Here we see the classic, quasi-religious belief in the magical properties of ‘shared space’ to break down ‘perceived hierarchies’, simply by ‘removing stuff’. This ‘ breaking down’ turns out, in the same paragraph, to be merely ‘encouraged’. It’s up to the individual to challenge the perceived hierarchy, rather than the road or street changing it for them.
On the approaches to this scheme, there are signs asking or advising us (certainly not telling us!) to ‘Share Space’.
Unfortunately, despite the flush surfaces and new paving, there was little sharing in evidence, largely because the section of road in the distance is a busy bus corridor.
Queues form behind these buses, creating ‘platoons’ of private motor vehicles too, an impenetrable stream of traffic that essentially makes it impossible to cross the road, despite signs informing you that this area is ‘shared’.
The amount of motor traffic suggested that this is a busy through-route – at least, with the way the roads are currently configured. I don’t really think there’s any ‘greater freedom’ for people to walk across this space than there was before, when the road was surfaced with asphalt, or that any ‘perceived hierarchies been broken down’. A bus is still a bus, cars are still cars, and you will keep out of their way, even if the road they are being driven on looks a bit more like the footway you are standing on.
If the council here were really interested in ‘breaking down hierarchies’, then this kind of scheme should surely involve crossings that establish pedestrian priority, rather than attempting to do so. (Or measures to reduce the amount of through traffic). But that kind of pragmatism is harder to achieve if you are setting out to build a ‘shared space’ scheme, which in John’s words can often lead to ‘throwing the baby out with the bathwater’. The concept is everything; what might actually work best is in a given location is secondary. ‘Removing’ must be good, because thats’ what ‘shared space’ involves; ‘adding’ a crossing stands contrary to that dogma.
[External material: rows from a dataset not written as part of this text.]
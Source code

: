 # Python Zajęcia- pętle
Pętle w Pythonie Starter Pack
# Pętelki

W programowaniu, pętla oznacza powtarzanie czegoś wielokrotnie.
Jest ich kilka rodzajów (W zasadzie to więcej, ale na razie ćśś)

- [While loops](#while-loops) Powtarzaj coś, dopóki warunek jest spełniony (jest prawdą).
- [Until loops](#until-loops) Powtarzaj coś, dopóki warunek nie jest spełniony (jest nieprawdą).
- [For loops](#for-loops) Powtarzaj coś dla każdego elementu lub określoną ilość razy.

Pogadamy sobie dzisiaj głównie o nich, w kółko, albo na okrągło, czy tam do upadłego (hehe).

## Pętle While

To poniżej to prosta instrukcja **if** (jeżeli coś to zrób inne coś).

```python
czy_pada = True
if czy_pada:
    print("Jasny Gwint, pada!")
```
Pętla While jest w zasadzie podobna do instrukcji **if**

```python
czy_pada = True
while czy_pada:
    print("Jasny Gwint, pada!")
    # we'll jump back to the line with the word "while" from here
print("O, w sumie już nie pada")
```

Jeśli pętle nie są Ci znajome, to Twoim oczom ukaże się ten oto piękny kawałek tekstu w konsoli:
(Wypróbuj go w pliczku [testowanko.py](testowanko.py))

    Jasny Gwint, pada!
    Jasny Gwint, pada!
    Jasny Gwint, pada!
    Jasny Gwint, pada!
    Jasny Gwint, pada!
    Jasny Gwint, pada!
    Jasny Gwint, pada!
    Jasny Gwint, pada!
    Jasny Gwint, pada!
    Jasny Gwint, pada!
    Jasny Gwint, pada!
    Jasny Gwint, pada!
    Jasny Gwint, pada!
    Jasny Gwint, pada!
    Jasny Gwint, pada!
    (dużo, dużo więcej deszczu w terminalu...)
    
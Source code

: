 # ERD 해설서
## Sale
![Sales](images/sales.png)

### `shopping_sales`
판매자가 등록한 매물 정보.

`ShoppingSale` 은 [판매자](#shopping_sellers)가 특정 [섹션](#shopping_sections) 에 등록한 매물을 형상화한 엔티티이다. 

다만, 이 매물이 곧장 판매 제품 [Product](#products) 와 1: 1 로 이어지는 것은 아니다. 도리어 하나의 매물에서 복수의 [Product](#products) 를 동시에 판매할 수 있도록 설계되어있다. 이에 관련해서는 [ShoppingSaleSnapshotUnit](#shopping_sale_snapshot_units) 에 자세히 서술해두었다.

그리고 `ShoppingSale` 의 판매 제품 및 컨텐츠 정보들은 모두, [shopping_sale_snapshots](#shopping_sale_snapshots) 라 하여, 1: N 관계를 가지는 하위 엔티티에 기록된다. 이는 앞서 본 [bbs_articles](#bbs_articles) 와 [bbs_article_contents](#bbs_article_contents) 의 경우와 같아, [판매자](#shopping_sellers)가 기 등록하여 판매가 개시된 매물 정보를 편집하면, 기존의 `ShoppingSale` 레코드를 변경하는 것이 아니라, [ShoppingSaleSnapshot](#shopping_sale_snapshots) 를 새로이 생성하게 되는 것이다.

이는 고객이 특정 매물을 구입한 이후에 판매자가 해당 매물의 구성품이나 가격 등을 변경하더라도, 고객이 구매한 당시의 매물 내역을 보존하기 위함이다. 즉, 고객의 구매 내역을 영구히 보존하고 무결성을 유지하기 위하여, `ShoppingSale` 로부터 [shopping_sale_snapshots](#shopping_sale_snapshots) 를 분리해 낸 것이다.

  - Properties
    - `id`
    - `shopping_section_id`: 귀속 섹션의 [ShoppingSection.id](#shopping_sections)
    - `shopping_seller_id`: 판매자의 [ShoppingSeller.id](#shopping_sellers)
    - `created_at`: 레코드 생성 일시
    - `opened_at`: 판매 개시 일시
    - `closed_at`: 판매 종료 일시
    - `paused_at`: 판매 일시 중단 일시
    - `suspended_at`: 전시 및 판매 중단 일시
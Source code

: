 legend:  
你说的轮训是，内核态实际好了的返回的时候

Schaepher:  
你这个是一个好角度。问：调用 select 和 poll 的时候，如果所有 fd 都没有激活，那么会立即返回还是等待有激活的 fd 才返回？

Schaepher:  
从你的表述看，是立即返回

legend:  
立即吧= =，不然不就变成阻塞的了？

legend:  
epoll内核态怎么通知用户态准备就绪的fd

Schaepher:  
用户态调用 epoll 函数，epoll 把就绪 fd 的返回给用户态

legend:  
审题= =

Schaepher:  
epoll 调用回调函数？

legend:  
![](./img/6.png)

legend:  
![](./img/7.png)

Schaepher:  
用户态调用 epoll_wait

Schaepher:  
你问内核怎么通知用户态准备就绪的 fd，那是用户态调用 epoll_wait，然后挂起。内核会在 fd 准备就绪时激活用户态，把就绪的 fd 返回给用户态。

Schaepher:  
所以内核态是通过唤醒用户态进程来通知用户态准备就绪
What was most interesting to me is that, just around the corner from this expensive new ‘shared space’ scheme, there are a series of streets that appeared to be genuinely shared, with pedestrians crossing when and where they wanted to.
These are streets where people are quite happy to linger in the road, even if they don’t have the design cues associated with ‘shared space’. They’re happy to do so because there are very low motor traffic levels on them; measures have been taken to eliminate through traffic.
But although there was more sharing in evidence here than in the ‘shared space’, these aren’t particularly sexy streets. The road surface is crumbling asphalt, and they could certainly do with sprucing up. In fact, they’re precisely the kind of streets that would benefit from less (or no) distinction between footway and carriageway, and surfacing and paving that would make them look more like ‘rooms’ than ‘roads’. That’s fine! These are design elements that would make the environment better, given the background context and the nature and function of these low-traffic streets.
The issue is when the same design elements are lumped together and used in the hope of fixing problems they can’t possibly solve, particularly on busy streets. Yes, they might improve things a bit, but if you are spending millions of pounds on a short stretch of road, you really need to engage with what it is you are trying to achieve, rather than supposing that a pretty street design that looks a bit less like a road is automatically going to be better for users than a design which might involve thinking outside the fixed template that the ‘shared space’ term implies. And that might be why the term itself is a problem.